そんなやり方は、政治家ジョークを定番とするアメリカのテレビ界では、生ぬるいほうだからである。
例えば、人気バラエティーショー「サタデー・ナイト・ライブ(以下、SNL)」では、大統領、大統領候補者、閣僚、政治家は、つねに実名でジョークのネタに挙げられる。ここ3年ほどは俳優のアレック・ボールドウィンが演じるトランプが大好評だが、過去にはウィル・フェレルがジョージ・W・ブッシュのバカっぷりを誇張する名演技をして、人気を集めた。
トランプの下で報道官を務めたショーン・スパイサーを演じたメリッサ・マッカーシーは、この役でエミー賞を受賞している。ターゲットになるのは共和党の政治家と関係者だけではない。最近も、次期選挙で民主党代表を狙うジョー・バイデン前副大統領のジョークが大ウケした。
アメリカで権力を持つ者、あるいはそれを狙う者にとって、バラエティーショーでネタにされるのは税金みたいなもの。それが嫌なら、選挙に出ないほうがいい。トランプは何度か「SNL」やボールドウィンを批判しているものの、ほかの政治家はみんな黙って受け入れてきている。
批判を逆手に取ったヒラリー
そういう状況なのだから、逆に、政治家側も利用すればいいのである。「嫌われ者」のイメージに悩まされたヒラリー・クリントンはまさに、「SNL」を、有権者に向けて自分の寛容さとユーモアのセンスをアピールするために使った。
2015年の選挙キャンペーン中、サプライズ出演で彼女が演じたのは、ヴァルという名のバーテンダー。彼女が勤める店にケイト・マッキノン演じるヒラリーがやってきて会話を交わすという筋書きだ。つまり、ヒラリーはパロディー版の自分と共演したのである。

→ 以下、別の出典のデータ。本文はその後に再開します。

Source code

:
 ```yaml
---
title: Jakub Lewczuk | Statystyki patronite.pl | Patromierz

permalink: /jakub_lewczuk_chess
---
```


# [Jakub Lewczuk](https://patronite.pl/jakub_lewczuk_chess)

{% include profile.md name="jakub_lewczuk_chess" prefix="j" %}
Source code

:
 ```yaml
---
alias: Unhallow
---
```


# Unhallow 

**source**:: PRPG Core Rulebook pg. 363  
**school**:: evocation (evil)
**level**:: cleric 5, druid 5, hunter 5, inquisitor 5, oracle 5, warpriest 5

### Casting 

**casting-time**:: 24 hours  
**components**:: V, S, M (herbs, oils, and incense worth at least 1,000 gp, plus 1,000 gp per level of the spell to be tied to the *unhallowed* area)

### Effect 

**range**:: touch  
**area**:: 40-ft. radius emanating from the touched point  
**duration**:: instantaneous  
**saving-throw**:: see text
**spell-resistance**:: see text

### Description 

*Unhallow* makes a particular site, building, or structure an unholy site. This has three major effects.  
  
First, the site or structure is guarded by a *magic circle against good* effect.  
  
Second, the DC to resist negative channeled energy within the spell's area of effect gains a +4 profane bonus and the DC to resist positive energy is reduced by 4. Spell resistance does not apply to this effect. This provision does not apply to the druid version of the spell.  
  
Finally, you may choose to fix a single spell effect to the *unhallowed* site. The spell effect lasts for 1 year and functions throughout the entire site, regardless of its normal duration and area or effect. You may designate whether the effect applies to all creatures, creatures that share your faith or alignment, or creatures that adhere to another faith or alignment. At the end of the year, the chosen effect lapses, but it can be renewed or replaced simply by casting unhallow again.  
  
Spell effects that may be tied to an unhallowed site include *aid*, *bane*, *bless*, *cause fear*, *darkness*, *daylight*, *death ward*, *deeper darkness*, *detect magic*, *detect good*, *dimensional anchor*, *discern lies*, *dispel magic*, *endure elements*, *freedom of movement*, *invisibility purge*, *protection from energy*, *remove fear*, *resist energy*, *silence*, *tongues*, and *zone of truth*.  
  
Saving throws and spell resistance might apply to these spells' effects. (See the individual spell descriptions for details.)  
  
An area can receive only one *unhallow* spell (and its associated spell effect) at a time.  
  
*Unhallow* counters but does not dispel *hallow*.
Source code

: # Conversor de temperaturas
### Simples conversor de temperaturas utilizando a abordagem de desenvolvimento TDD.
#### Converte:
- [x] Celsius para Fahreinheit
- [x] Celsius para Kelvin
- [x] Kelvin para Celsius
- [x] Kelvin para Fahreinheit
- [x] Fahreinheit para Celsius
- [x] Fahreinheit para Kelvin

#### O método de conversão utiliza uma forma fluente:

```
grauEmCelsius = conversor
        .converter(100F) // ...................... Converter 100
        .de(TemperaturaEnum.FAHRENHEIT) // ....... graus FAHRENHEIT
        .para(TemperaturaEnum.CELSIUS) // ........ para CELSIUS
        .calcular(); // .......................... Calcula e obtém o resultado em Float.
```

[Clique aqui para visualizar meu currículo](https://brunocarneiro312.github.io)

劇中では、マッキノン演じるヒラリーが、ヴァルに「あなたはとても話しやすい人ね」と言い、ヴァルことヒラリー本人は「そんなことを言ってくれた人はこれまでいなかったわ」と答えるというやりとりもあった。そんな自虐的ジョークもやってみせたのはあっぱれながら、その努力が最終的に実らなかったのは、誰もが知るところである。